Caitlin McShane of Opportunity Fund said this initiative was spearheaded by Colligan, a member of fund's Leadership Council.
People who have worked with Colligan say he is a creative thinker with a rare talent for identifying business challenges and posing solutions.
He has a passion for community activism, in 1998 founding Pacific Community Ventures, an organization that made equity loans and pro bono advice to businesses in low-income communities throughout California.
He got involved in the Opportunity Fund after asking Eric Weaver, the chief executive officer, to be on the board of Pacific Community Ventures.
Since Colligan began spending more time in Santa Cruz than Palo Alto, he observed that unemployment was 24 percent in Watsonville and 19.6 percent in Salinas, much higher than countywide, yet getting little attention. He wondered why.
His conclusion: Small businesses need capital.
He envisioned loans for small-scale service businesses such as trucking, restaurants, cleaners, retailers, who could then hire employees, who would put more money into the local economy.
"Commercial banks don't like to do loans lower than $100,000," he said. "It's hard for them to make money on loans like this."
At end of 2012, he went to Weaver with a proposal, volunteering to bring the services of Opportunity Fund and Pacific Community Ventures to Santa Cruz and Monterey counties.
He felt Opportunity Fund had 20 years of expertise, making $2 million in microloans a month in California, with a loan loss ratio of 3 percent.
"A lot of people we bank are unbankable," Colligan said, explaining some have a FICO score of less than 600, are undocumented or have a foreclosure on their record. "We ascertain whether this person is good credit risk."

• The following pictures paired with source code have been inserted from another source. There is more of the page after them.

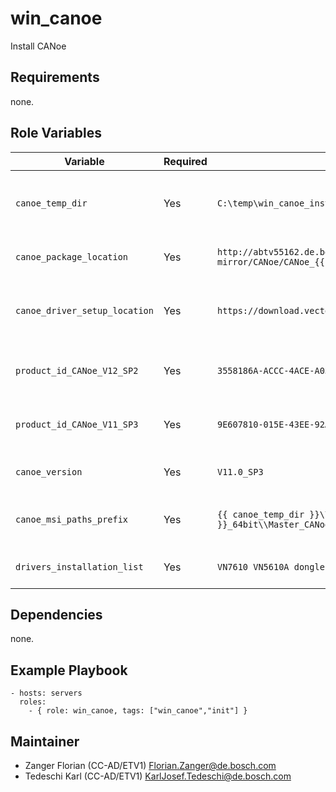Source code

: win_canoe
=========

Install CANoe

Requirements
------------

none.

Role Variables
--------------

Variable | Required  | Default | Description
-------- | --------- | ------- | -----------
`canoe_temp_dir` | Yes | `C:\temp\win_canoe_install` | Path for CANoe temporary download folder
`canoe_package_location` | Yes | `http://abtv55162.de.bosch.com:8084/doit-mirror/CANoe/CANoe_{{ canoe_version }}_64bit.zip` | CANoe package location
`canoe_driver_setup_location` | Yes | `https://download.vector.com/drivers/Vector_Driver_Setup.zip` | CANoe Driver setup download location
`product_id_CANoe_V12_SP2` | Yes | `3558186A-ACCC-4ACE-A03C-369ACF4D0D35` | CANoe product ID for version 12.0 SP2
`product_id_CANoe_V11_SP3` | Yes | `9E607810-015E-43EE-92A8-4C1F266E1805` | CANoe product ID for version 11.0 SP3
`canoe_version` | Yes | `V11.0_SP3` | CANoe default version
`canoe_msi_paths_prefix` | Yes | `{{ canoe_temp_dir }}\\CANoe_{{ canoe_version }}_64bit\\Master_CANoe_64bit\\CANoe\\Files\\` | CANoe default path for msi files
`drivers_installation_list` | Yes | `VN7610 VN5610A dongle` | List of drivers to install

Dependencies
------------

none.

Example Playbook
----------------

    - hosts: servers
      roles:
        - { role: win_canoe, tags: ["win_canoe","init"] }

Maintainer
------------------

- Zanger Florian (CC-AD/ETV1) <Florian.Zanger@de.bosch.com>
- Tedeschi Karl (CC-AD/ETV1) <KarlJosef.Tedeschi@de.bosch.com>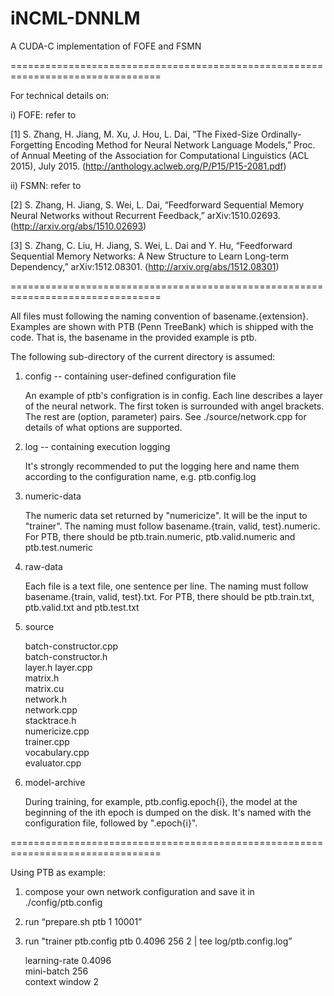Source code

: # iNCML-DNNLM
A CUDA-C implementation of FOFE and FSMN

================================================================================

For technical details on:

i) FOFE: refer to

[1] S. Zhang, H. Jiang, M. Xu, J. Hou, L. Dai, ”The Fixed-Size Ordinally-Forgetting Encoding Method for Neural Network Language Models,” Proc. of Annual Meeting of the Association for Computational Linguistics (ACL 2015), July 2015.  (http://anthology.aclweb.org/P/P15/P15-2081.pdf)

ii) FSMN: refer to

[2] S. Zhang, H. Jiang, S. Wei, L. Dai, “Feedforward Sequential Memory Neural Networks without Recurrent Feedback,” arXiv:1510.02693. (http://arxiv.org/abs/1510.02693)

[3] S. Zhang, C. Liu, H. Jiang, S. Wei, L. Dai and Y. Hu, “Feedforward Sequential Memory Networks: A New Structure to Learn Long-term Dependency,” arXiv:1512.08301. (http://arxiv.org/abs/1512.08301)


================================================================================

All files must following the naming convention of basename.{extension}. 
Examples are shown with PTB (Penn TreeBank) which is shipped with the code.
That is, the basename in the provided example is ptb.

The following sub-directory of the current directory is assumed:


1. config -- containing user-defined configuration file 
	
	An example of ptb's configration is in config. Each line describes a
	layer of the neural network. The first token is surrounded with angel 
	brackets. The rest are (option, parameter) pairs. See 
	./source/network.cpp for details of what options are supported.

2. log -- containing execution logging

	It's strongly recommended to put the logging here and name them according
	to the configuration name, e.g. ptb.config.log

3. numeric-data

  	The numeric data set returned by "numericize". It will be the input
  	to "trainer". The naming must follow
        basename.{train, valid, test}.numeric. For PTB, there should be 
        ptb.train.numeric, ptb.valid.numeric and ptb.test.numeric

4. raw-data

   	Each file is a text file, one sentence per line. The naming must follow
        basename.{train, valid, test}.txt. For PTB, there should be 
        ptb.train.txt, ptb.valid.txt and ptb.test.txt

5. source

	batch-constructor.cpp  
	batch-constructor.h    
	layer.h 
	layer.cpp   
	matrix.h   
	matrix.cu      
	network.h     
	network.cpp    
	stacktrace.h  
	numericize.cpp  
	trainer.cpp           
	vocabulary.cpp     
	evaluator.cpp  

6. model-archive

	During training, for example, ptb.config.epoch{i}, the model at the 
	beginning of the ith epoch is dumped on the disk. It's named with the 
	configuration file, followed by ".epoch{i}".



================================================================================

Using PTB as example:

1. compose your own network configuration and save it in ./config/ptb.config

2. run “prepare.sh ptb 1 10001”

3. run "trainer ptb.config ptb 0.4096 256 2 | tee log/ptb.config.log”

    learning-rate  0.4096    
    mini-batch     256    
    context window 2    


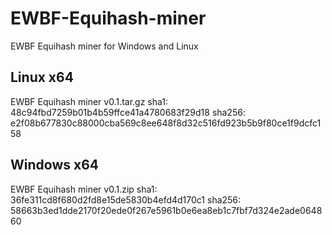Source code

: # EWBF-Equihash-miner
EWBF Equihash miner for Windows and Linux

## Linux x64
EWBF Equihash miner v0.1.tar.gz
sha1: 48c94fbd7259b01b4b59ffce41a4780683f29d18
sha256: e2f08b677830c88000cba569c8ee648f8d32c516fd923b5b9f80ce1f9dcfc158

## Windows x64
EWBF Equihash miner v0.1.zip
sha1: 36fe311cd8f680d2fd8e15de5830b4efd4d170c1
sha256: 58663b3ed1dde2170f20ede0f267e5961b0e6ea8eb1c7fbf7d324e2ade064860
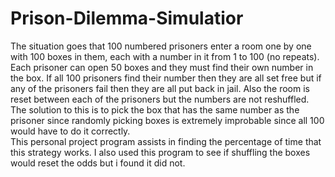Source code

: # Prison-Dilemma-Simulatior
The situation goes that 100 numbered prisoners enter a room one by one with 100 boxes in them, each with a number in it from 1 to 100 (no repeats).<br>
Each prisoner can open 50 boxes and they must find their own number in the box. If all 100 prisoners find their number then they are all set free but if any of the prisoners fail then they are all put back in jail. Also the room is reset between each of the prisoners but the numbers are not reshuffled. <br>
The solution to this is to pick the box that has the same number as the prisoner since randomly picking boxes is extremely improbable since all 100 would have to do it correctly.<br>
This personal project program assists in finding the percentage of time that this strategy works. I also used this program to see if shuffling the boxes would reset the odds but i found it did not.<br>
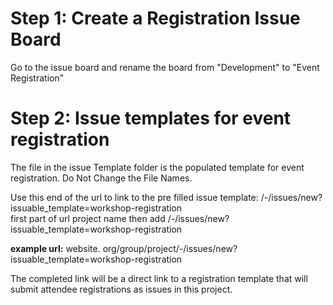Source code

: # Step 1: Create a Registration Issue Board

Go to the issue board and rename the board from "Development" to "Event Registration"

# Step 2: Issue templates for event registration


The file in the issue Template folder is the populated template for event registration. Do Not Change the File Names.

Use this end of the url to link to the pre filled issue template: /-/issues/new?issuable_template=workshop-registration <br>
first part of url project name then add /-/issues/new?issuable_template=workshop-registration <br>

**example url:** website. org/group/project/-/issues/new?issuable_template=workshop-registration <br>

The completed link will be a direct link to a registration template that will submit attendee registrations as issues in this project.




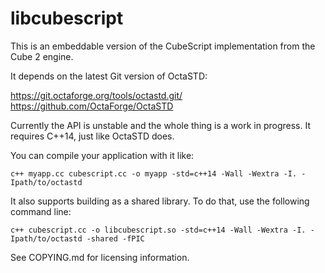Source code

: # libcubescript

This is an embeddable version of the CubeScript implementation from the
Cube 2 engine.

It depends on the latest Git version of OctaSTD:

https://git.octaforge.org/tools/octastd.git/
https://github.com/OctaForge/OctaSTD

Currently the API is unstable and the whole thing is a work in progress. It
requires C++14, just like OctaSTD does.

You can compile your application with it like:

    c++ myapp.cc cubescript.cc -o myapp -std=c++14 -Wall -Wextra -I. -Ipath/to/octastd

It also supports building as a shared library. To do that, use the following
command line:

    c++ cubescript.cc -o libcubescript.so -std=c++14 -Wall -Wextra -I. -Ipath/to/octastd -shared -fPIC

See COPYING.md for licensing information.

The Opportunity Fund's EasyPay loan, geared to restaurants with large upfront capital needs, allows a business owner to repay automatically as a percentage of daily debit and credit card sales. Annual interest rates range from 8.5 percent to 18 percent, costing less than many credit cards.
Devon McAlpine of Opportunity Fund's microlending manager, reviews loan applications. Kendra Ott, of Pacific Community Ventures, matches entrepreneurs with advisors.
Colligan works on getting the word out.
The initial success impressed the Packard Foundation and the Community Foundation of Monterey County, which have provided funding.
Colligan has met with the Community Foundation of Santa Cruz County to ask for support.
"There's no reason to recreate the wheel," he said.
"Opportunity Fund fills a void," said Sandi Eason, who heads Wells Fargo business banking in Santa Cruz and Monterey counties.
Colligan is beating the bushes for someone fluent in Spanish and English to join Opportunity Fund as a Santa Cruz/Monterey microfinance manager to generate qualified applications, analyze repayment ability and make loan recommendations.
"We can be an economy of entrepreneurs and creators," Colligan said, noting 80 percent of jobs come from small business and elected leaders can adopt policies that make it easier for that economy to exist. "No one is going to do it for us. We have to create it."